## Exercise directions
Pull each line containing "access" from the data.

## Dataset excerpts
Segment Open
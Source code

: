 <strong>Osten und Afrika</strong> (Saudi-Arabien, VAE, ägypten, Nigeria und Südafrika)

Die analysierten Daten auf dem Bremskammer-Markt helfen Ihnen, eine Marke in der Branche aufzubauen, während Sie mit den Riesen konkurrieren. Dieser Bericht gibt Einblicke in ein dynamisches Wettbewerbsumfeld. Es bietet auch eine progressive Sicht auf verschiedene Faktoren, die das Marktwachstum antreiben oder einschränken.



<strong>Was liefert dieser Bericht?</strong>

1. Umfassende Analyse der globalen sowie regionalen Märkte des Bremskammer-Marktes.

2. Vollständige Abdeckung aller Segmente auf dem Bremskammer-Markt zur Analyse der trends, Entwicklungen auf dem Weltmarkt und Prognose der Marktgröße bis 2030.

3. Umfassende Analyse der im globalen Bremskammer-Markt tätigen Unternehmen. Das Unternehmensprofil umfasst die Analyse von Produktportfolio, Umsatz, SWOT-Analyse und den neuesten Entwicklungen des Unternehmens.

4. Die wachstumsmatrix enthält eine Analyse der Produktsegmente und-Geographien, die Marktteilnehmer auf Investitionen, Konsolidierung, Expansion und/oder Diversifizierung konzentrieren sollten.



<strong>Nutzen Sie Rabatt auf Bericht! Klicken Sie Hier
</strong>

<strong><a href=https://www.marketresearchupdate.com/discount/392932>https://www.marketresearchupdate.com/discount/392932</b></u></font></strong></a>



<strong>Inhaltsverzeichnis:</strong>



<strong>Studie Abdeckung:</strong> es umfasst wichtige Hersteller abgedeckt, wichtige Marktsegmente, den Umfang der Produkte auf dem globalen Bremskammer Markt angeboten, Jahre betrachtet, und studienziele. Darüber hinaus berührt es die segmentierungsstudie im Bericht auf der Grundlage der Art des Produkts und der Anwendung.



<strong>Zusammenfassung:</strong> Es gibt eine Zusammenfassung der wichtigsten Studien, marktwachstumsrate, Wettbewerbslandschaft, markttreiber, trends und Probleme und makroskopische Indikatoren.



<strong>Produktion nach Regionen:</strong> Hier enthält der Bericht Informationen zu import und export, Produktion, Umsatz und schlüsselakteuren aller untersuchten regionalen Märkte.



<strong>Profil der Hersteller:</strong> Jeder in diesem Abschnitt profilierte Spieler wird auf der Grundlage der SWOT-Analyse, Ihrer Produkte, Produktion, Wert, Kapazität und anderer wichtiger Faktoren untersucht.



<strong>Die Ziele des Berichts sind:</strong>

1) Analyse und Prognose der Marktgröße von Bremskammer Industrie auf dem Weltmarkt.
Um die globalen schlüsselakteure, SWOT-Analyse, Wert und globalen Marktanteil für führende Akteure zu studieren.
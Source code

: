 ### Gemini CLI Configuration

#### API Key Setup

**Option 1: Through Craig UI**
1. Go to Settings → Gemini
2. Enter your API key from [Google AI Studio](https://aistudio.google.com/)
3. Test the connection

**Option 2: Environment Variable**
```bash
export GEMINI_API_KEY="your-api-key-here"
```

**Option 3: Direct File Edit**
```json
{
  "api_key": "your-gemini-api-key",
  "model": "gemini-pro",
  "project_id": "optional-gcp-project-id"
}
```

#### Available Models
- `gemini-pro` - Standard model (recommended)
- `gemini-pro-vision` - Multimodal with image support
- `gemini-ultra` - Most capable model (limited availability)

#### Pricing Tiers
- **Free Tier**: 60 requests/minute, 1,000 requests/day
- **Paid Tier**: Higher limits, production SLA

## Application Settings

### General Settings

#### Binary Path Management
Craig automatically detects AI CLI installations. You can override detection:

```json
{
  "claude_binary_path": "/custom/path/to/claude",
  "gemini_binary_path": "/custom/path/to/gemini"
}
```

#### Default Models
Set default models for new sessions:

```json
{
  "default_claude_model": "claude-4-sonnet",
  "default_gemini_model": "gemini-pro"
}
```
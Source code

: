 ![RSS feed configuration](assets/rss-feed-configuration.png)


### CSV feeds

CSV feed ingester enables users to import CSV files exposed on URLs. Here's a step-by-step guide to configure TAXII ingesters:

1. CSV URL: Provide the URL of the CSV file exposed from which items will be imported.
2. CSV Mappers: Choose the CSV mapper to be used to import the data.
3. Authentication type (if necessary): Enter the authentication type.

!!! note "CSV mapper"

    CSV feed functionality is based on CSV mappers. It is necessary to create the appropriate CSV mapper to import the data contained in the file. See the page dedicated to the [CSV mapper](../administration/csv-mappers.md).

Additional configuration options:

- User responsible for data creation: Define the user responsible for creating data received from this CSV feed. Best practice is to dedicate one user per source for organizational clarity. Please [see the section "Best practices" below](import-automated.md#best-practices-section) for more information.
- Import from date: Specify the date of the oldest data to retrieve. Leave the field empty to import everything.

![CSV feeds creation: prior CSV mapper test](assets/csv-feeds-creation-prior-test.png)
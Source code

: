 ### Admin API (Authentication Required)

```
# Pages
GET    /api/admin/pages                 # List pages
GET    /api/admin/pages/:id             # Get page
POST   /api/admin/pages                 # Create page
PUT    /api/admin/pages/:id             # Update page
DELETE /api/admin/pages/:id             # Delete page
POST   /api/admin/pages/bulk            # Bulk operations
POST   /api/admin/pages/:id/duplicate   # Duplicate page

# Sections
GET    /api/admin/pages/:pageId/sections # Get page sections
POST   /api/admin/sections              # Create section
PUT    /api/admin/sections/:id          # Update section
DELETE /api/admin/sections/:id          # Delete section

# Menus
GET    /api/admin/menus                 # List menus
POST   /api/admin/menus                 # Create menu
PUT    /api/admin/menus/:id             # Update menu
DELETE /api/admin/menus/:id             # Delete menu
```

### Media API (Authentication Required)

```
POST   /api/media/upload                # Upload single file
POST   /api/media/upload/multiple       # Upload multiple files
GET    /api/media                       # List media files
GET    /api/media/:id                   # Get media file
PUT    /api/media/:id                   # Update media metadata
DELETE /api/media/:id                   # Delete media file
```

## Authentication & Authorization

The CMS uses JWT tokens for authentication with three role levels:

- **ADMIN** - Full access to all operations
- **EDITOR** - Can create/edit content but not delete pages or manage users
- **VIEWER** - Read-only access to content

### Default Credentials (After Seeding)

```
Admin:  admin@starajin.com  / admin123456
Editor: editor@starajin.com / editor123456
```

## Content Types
Segment Closed
## Expected answer
- **ADMIN** - Full access to all operations
- **VIEWER** - Read-only access to content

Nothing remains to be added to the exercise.